▶ Exercise requirements
Restate the records in full and exactly, with no images included.

▶ Extracted information

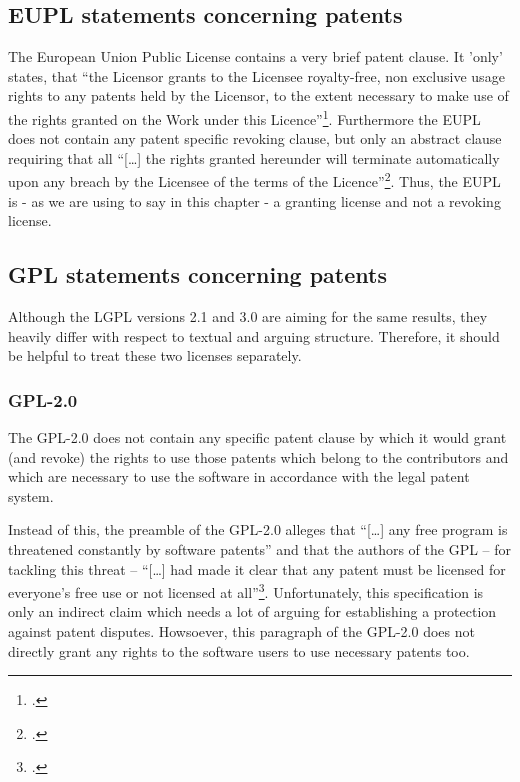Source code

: \subsection{EUPL statements concerning patents}\label{subsec:EupLPatentClause}
The European Union Public License contains a very brief patent clause. It 'only'
states, that \enquote{the Licensor grants to the Licensee royalty-free, non
exclusive usage rights to any patents held by the Licensor, to the extent
necessary to make use of the rights granted on the Work under this
Licence}\footcite[cf.][\nopage wp.\ §2 at its tail]{EuplLicense2007en}.
Furthermore the EUPL does not contain any patent specific revoking clause, but
only an abstract clause requiring that all \enquote{[\ldots] the rights granted
hereunder will terminate automatically upon any breach by the Licensee of the
terms of the Licence}\footcite[cf.][\nopage wp.\ §12]{EuplLicense2007en}. Thus,
the EUPL is - as we are using to say in this chapter - a granting license and
not a revoking license.

\subsection{GPL statements concerning patents}

Although the LGPL versions 2.1 and 3.0 are aiming for the same results, they
heavily differ with respect to textual and arguing structure. Therefore, it
should be helpful to treat these two licenses separately.

\subsubsection {GPL-2.0} \label{subsec:Gpl21PatentClause}

The GPL-2.0 does not contain any specific patent clause by which it would grant
(and revoke) the rights to use those patents which belong to the contributors
and  which are necessary to use the software in accordance with the legal patent
system.

Instead of this, the preamble of the GPL-2.0 alleges that \enquote{[\ldots] any
free program is threatened constantly by software patents} and that the authors
of the GPL -- for tackling this threat -- \enquote{[\ldots] had made it clear
that any patent must be licensed for everyone's free use or not licensed at
all}\footcite[cf.][\nopage wp., Preamble]{Gpl20OsiLicense1991a}. Unfortunately,
this specification is only an indirect claim which needs a lot of arguing for
establishing a protection against patent disputes. Howsoever, this paragraph of
the GPL-2.0 does not directly grant any rights to the software users to use
necessary patents too.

▶ Written response
Source code

: \subsection{EUPL statements concerning patents}\label{subsec:EupLPatentClause}
The European Union Public License contains a very brief patent clause. It 'only'
states, that \enquote{the Licensor grants to the Licensee royalty-free, non
exclusive usage rights to any patents held by the Licensor, to the extent
necessary to make use of the rights granted on the Work under this
Licence}\footcite[cf.][\nopage wp.\ §2 at its tail]{EuplLicense2007en}.
Furthermore the EUPL does not contain any patent specific revoking clause, but
only an abstract clause requiring that all \enquote{[\ldots] the rights granted
hereunder will terminate automatically upon any breach by the Licensee of the
terms of the Licence}\footcite[cf.][\nopage wp.\ §12]{EuplLicense2007en}. Thus,
the EUPL is - as we are using to say in this chapter - a granting license and
not a revoking license.

\subsection{GPL statements concerning patents}

Although the LGPL versions 2.1 and 3.0 are aiming for the same results, they
heavily differ with respect to textual and arguing structure. Therefore, it
should be helpful to treat these two licenses separately.

\subsubsection {GPL-2.0} \label{subsec:Gpl21PatentClause}

The GPL-2.0 does not contain any specific patent clause by which it would grant
(and revoke) the rights to use those patents which belong to the contributors
and  which are necessary to use the software in accordance with the legal patent
system.

Instead of this, the preamble of the GPL-2.0 alleges that \enquote{[\ldots] any
free program is threatened constantly by software patents} and that the authors
of the GPL -- for tackling this threat -- \enquote{[\ldots] had made it clear
that any patent must be licensed for everyone's free use or not licensed at
all}\footcite[cf.][\nopage wp., Preamble]{Gpl20OsiLicense1991a}. Unfortunately,
this specification is only an indirect claim which needs a lot of arguing for
establishing a protection against patent disputes. Howsoever, this paragraph of
the GPL-2.0 does not directly grant any rights to the software users to use
necessary patents too.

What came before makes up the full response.